Mark your calendars: On May 30-31, 2008, the University of Chicago and a group of former students will host a Conference in Honor of William H. Sewell, Jr. , 3CT Faculty Fellow and Frank P. Hixon Professor Emeritus of Political Science and History. In addition to former students, conference participants will include Geoff Eley, Lynn Hunt, William Reddy, and Joan Scott. For a complete schedule, click here. The conference, to be held in Iday Noyes Hall, is open to the public and Chicago faculty and students are encouraged to attend; a registration form will be posted shortly. For additional information, please email sewell.conference@gmail.com.

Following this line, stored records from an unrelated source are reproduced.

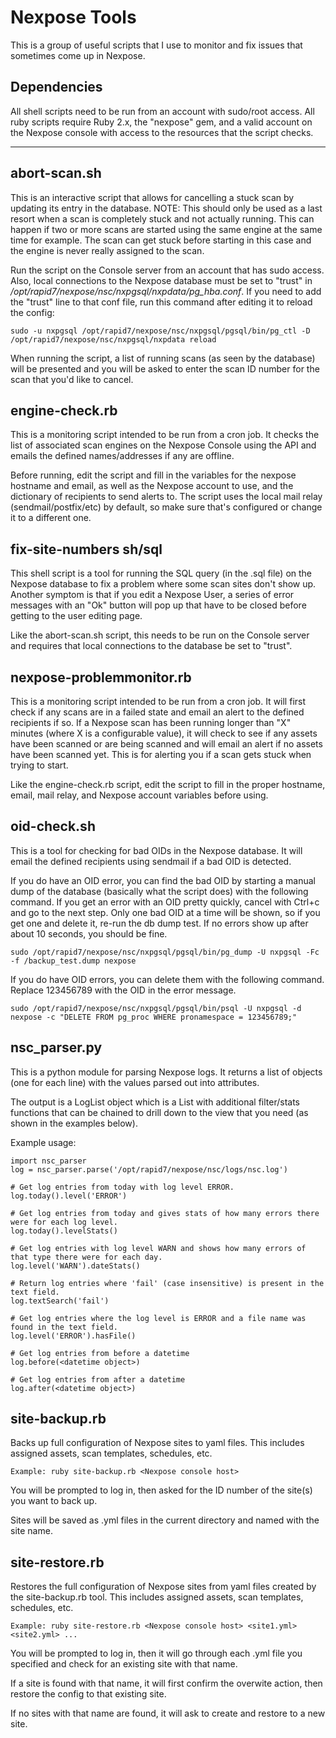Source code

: # Nexpose Tools

This is a group of useful scripts that I use to monitor and fix issues that sometimes come up in Nexpose.

## Dependencies
All shell scripts need to be run from an account with sudo/root access.
All ruby scripts require Ruby 2.x, the "nexpose" gem, and a valid account on the Nexpose console with access to the resources that the script checks.

- - - -

## abort-scan.sh
This is an interactive script that allows for cancelling a stuck scan by updating its entry in the database. NOTE: This should only be used as a last resort when a scan is completely stuck and not actually running. This can happen if two or more scans are started using the same engine at the same time for example. The scan can get stuck before starting in this case and the engine is never really assigned to the scan.

Run the script on the Console server from an account that has sudo access. Also, local connections to the Nexpose database must be set to "trust" in */opt/rapid7/nexpose/nsc/nxpgsql/nxpdata/pg_hba.conf*. If you need to add the "trust" line to that conf file, run this command after editing it to reload the config:

    sudo -u nxpgsql /opt/rapid7/nexpose/nsc/nxpgsql/pgsql/bin/pg_ctl -D /opt/rapid7/nexpose/nsc/nxpgsql/nxpdata reload

When running the script, a list of running scans (as seen by the database) will be presented and you will be asked to enter the scan ID number for the scan that you'd like to cancel.


## engine-check.rb
This is a monitoring script intended to be run from a cron job. It checks the list of associated scan engines on the Nexpose Console using the API and emails the defined names/addresses if any are offline.

Before running, edit the script and fill in the variables for the nexpose hostname and email, as well as the Nexpose account to use, and the dictionary of recipients to send alerts to. The script uses the local mail relay (sendmail/postfix/etc) by default, so make sure that's configured or change it to a different one.


## fix-site-numbers sh/sql
This shell script is a tool for running the SQL query (in the .sql file) on the Nexpose database to fix a problem where some scan sites don't show up. Another symptom is that if you edit a Nexpose User, a series of error messages with an "Ok" button will pop up that have to be closed before getting to the user editing page.

Like the abort-scan.sh script, this needs to be run on the Console server and requires that local connections to the database be set to "trust".


## nexpose-problemmonitor.rb
This is a monitoring script intended to be run from a cron job. It will first check if any scans are in a failed state and email an alert to the defined recipients if so. If a Nexpose scan has been running longer than "X" minutes (where X is a configurable value), it will check to see if any assets have been scanned or are being scanned and will email an alert if no assets have been scanned yet. This is for alerting you if a scan gets stuck when trying to start.

Like the engine-check.rb script, edit the script to fill in the proper hostname, email, mail relay, and Nexpose account variables before using. 


## oid-check.sh
This is a tool for checking for bad OIDs in the Nexpose database. It will email the defined recipients using sendmail if a bad OID is detected.

If you do have an OID error, you can find the bad OID by starting a manual dump of the database (basically what the script does) with the following command. If you get an error with an OID pretty quickly, cancel with Ctrl+c and go to the next step. Only one bad OID at a time will be shown, so if you get one and delete it, re-run the db dump test. If no errors show up after about 10 seconds, you should be fine. 

    sudo /opt/rapid7/nexpose/nsc/nxpgsql/pgsql/bin/pg_dump -U nxpgsql -Fc  -f /backup_test.dump nexpose

If you do have OID errors, you can delete them with the following command. Replace 123456789 with the OID in the error message.

    sudo /opt/rapid7/nexpose/nsc/nxpgsql/pgsql/bin/psql -U nxpgsql -d nexpose -c "DELETE FROM pg_proc WHERE pronamespace = 123456789;"


## nsc_parser.py
This is a python module for parsing Nexpose logs. It returns a list of objects (one for each line) with the values parsed out into attributes.

The output is a LogList object which is a List with additional filter/stats functions that can be chained to drill down to the view that you need (as shown in the examples below).

Example usage:

    import nsc_parser
    log = nsc_parser.parse('/opt/rapid7/nexpose/nsc/logs/nsc.log')
    
    # Get log entries from today with log level ERROR.
    log.today().level('ERROR')
    
    # Get log entries from today and gives stats of how many errors there were for each log level.
    log.today().levelStats()
    
    # Get log entries with log level WARN and shows how many errors of that type there were for each day.
    log.level('WARN').dateStats()
    
    # Return log entries where 'fail' (case insensitive) is present in the text field.
    log.textSearch('fail')
    
    # Get log entries where the log level is ERROR and a file name was found in the text field.
    log.level('ERROR').hasFile()

    # Get log entries from before a datetime
    log.before(<datetime object>)
    
    # Get log entries from after a datetime
    log.after(<datetime object>)

    
## site-backup.rb
Backs up full configuration of Nexpose sites to yaml files.
This includes assigned assets, scan templates, schedules, etc.

    Example: ruby site-backup.rb <Nexpose console host>
    
You will be prompted to log in, then asked for the ID number of the site(s) you want to back up.

Sites will be saved as .yml files in the current directory and named with the site name.


## site-restore.rb
Restores the full configuration of Nexpose sites from yaml files created by the site-backup.rb tool. This includes assigned assets, scan templates, schedules, etc.

    Example: ruby site-restore.rb <Nexpose console host> <site1.yml> <site2.yml> ...
    
You will be prompted to log in, then it will go through each .yml file you specified and check for an existing site with that name.

If a site is found with that name, it will first confirm the overwite action, then restore the config to that existing site.

If no sites with that name are found, it will ask to create and restore to a new site.
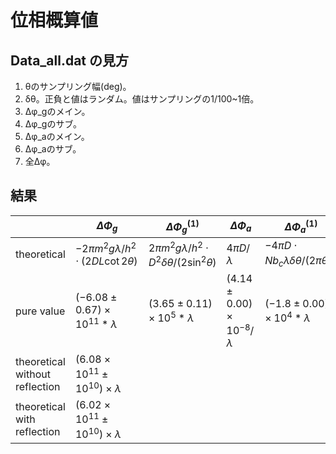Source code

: # 位相概算値

## Data_all.dat の見方

1. θのサンプリング幅(deg)。
2. δθ。正負と値はランダム。値はサンプリングの1/100~1倍。
3. Δφ_gのメイン。
4. Δφ_gのサブ。
5. Δφ_aのメイン。
6. Δφ_aのサブ。
7. 全Δφ。

## 結果

| | $\Delta\Phi_g$ | $\Delta\Phi_g^{(1)}$ | $\Delta\Phi_a$ | $\Delta\Phi_a^{(1)}$ |
| -- | -- | -- | -- | -- |
| theoretical | $-2\pi m^2g\lambda/h^2\cdot(2DL\cot2\theta)$ | $2\pi m^2g\lambda/h^2 \cdot D^2\delta\theta/(2\sin^2\theta)$ | $4\pi D/\lambda$ | $-4\pi D\cdot Nb_c\lambda\delta\theta/(2\pi\theta^2)$ |
| pure value | $(-6.08\pm0.67)\times10^{11} * \lambda$ | $(3.65\pm0.11)\times10^5 * \lambda$ | $(4.14\pm0.00)\times10^{-8} / \lambda$ | $(-1.8\pm0.00)\times10^4 * \lambda$ |
| theoretical without reflection | $(6.08\times10^{11}\pm10^{10})\times\lambda$ |
| theoretical with reflection | $(6.02\times10^{11}\pm10^{10})\times\lambda$ |
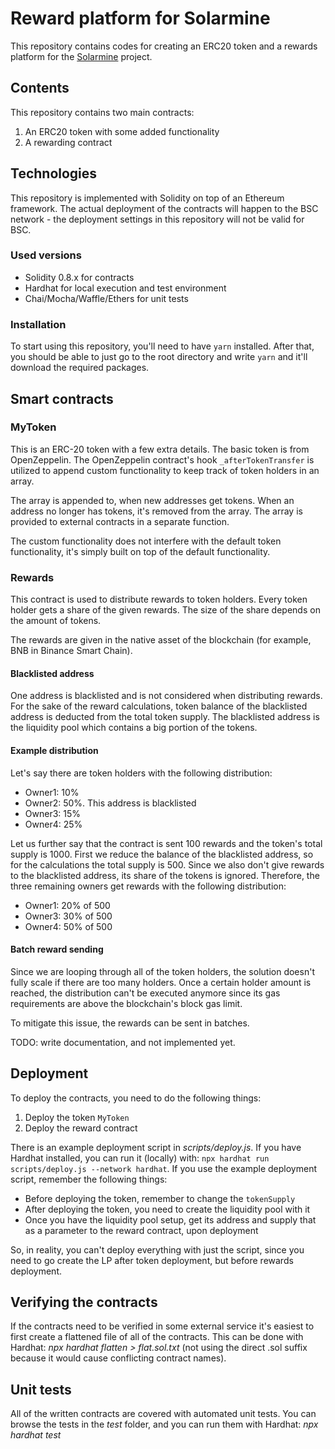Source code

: # Reward platform for Solarmine

This repository contains codes for creating an ERC20 token and a rewards platform for the <a href='http://solarminecoin.com/'>Solarmine</a> project.

## Contents

This repository contains two main contracts:
1. An ERC20 token with some added functionality
1. A rewarding contract

## Technologies

This repository is implemented with Solidity on top of an Ethereum framework. The actual deployment of the contracts will happen to the BSC network - the deployment settings in this repository will not be valid for BSC.

### Used versions
* Solidity 0.8.x for contracts
* Hardhat for local execution and test environment
* Chai/Mocha/Waffle/Ethers for unit tests

### Installation

To start using this repository, you'll need to have `yarn` installed.
After that, you should be able to just go to the root directory and write `yarn` and it'll download the required packages.

## Smart contracts

### MyToken

This is an ERC-20 token with a few extra details. The basic token is from OpenZeppelin. The OpenZeppelin contract's hook `_afterTokenTransfer` is utilized to append custom functionality to keep track of token holders in an array.

The array is appended to, when new addresses get tokens. When an address no longer has tokens, it's removed from the array. The array is provided to external contracts in a separate function.

The custom functionality does not interfere with the default token functionality, it's simply built on top of the default functionality.

### Rewards

This contract is used to distribute rewards to token holders. Every token holder gets a share of the given rewards. The size of the share depends on the amount of tokens.

The rewards are given in the native asset of the blockchain (for example, BNB in Binance Smart Chain).

#### Blacklisted address

One address is blacklisted and is not considered when distributing rewards. For the sake of the reward calculations, token balance of the blacklisted address is deducted from the total token supply. The blacklisted address is the liquidity pool which contains a big portion of the tokens.

#### Example distribution

Let's say there are token holders with the following distribution:
* Owner1: 10%
* Owner2: 50%. This address is blacklisted
* Owner3: 15%
* Owner4: 25%

Let us further say that the contract is sent 100 rewards and the token's total supply is 1000.
First we reduce the balance of the blacklisted address, so for the calculations the total supply is 500. Since we also don't give rewards to the blacklisted address, its share of the tokens is ignored. Therefore, the three remaining owners get rewards with the following distribution:
* Owner1: 20% of 500
* Owner3: 30% of 500
* Owner4: 50% of 500

#### Batch reward sending

Since we are looping through all of the token holders, the solution doesn't fully scale if there are too many holders. Once a certain holder amount is reached, the distribution can't be executed anymore since its gas requirements are above the blockchain's block gas limit.

To mitigate this issue, the rewards can be sent in batches.

TODO: write documentation, and not implemented yet.

## Deployment

To deploy the contracts, you need to do the following things:
1. Deploy the token `MyToken`
1. Deploy the reward contract

There is an example deployment script in *scripts/deploy.js*. If you have Hardhat installed, you can run it (locally) with: `npx hardhat run scripts/deploy.js --network hardhat`.
If you use the example deployment script, remember the following things:
* Before deploying the token, remember to change the `tokenSupply`
* After deploying the token, you need to create the liquidity pool with it
* Once you have the liquidity pool setup, get its address and supply that as a parameter to the reward contract, upon deployment

So, in reality, you can't deploy everything with just the script, since you need to go create the LP after token deployment, but before rewards deployment.

## Verifying the contracts

If the contracts need to be verified in some external service it's easiest to first create a flattened file of all of the contracts. This can be done with Hardhat: *npx hardhat flatten > flat.sol.txt* (not using the direct .sol suffix because it would cause conflicting contract names).

## Unit tests

All of the written contracts are covered with automated unit tests.
You can browse the tests in the *test* folder, and you can run them with Hardhat: *npx hardhat test*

Upcoming Theorizing the Present lectures:

3CT Faculty Fellow Danilyn Rutherford on “The Enchantments of Secular Belief,” May 15, 2008, 4:30 PM, Harper 130.

Recent Events:

Past Theorizing the Present lectures:

Elizabeth Povinelli (Columbia) on "Recognition, Camouflage, Espionage: Maneuvers of Power in Late Liberalism," April 24, 2008, 4:30 PM, Harper 130.

Michael Warner (Yale) on “Sex and Secularity,” Thursday, February 28, 2008, 4:30-6:00, Harper 130.

Neil Brenner (New York University) on "Epistemologies of Comparison in the Study of Globalized Urbanization," Thursday, October 25th, 2007.

Other Events:

3CT is pleased to have been a sponsor of the symposium, Conditions of Settler Colonialism, held at Wilder House April 25-26, 2008.

Helgard Kramer (Free University, Berlin) on "The Epistemological Fate of the Authoritarian Character Theory of the Frankfurt Institute for Social Research," presented by the University of Chicago Society of Fellows and co-sponsored by 3CT, Tuesday, January 29th, 4:30 p.m. in Harper 130.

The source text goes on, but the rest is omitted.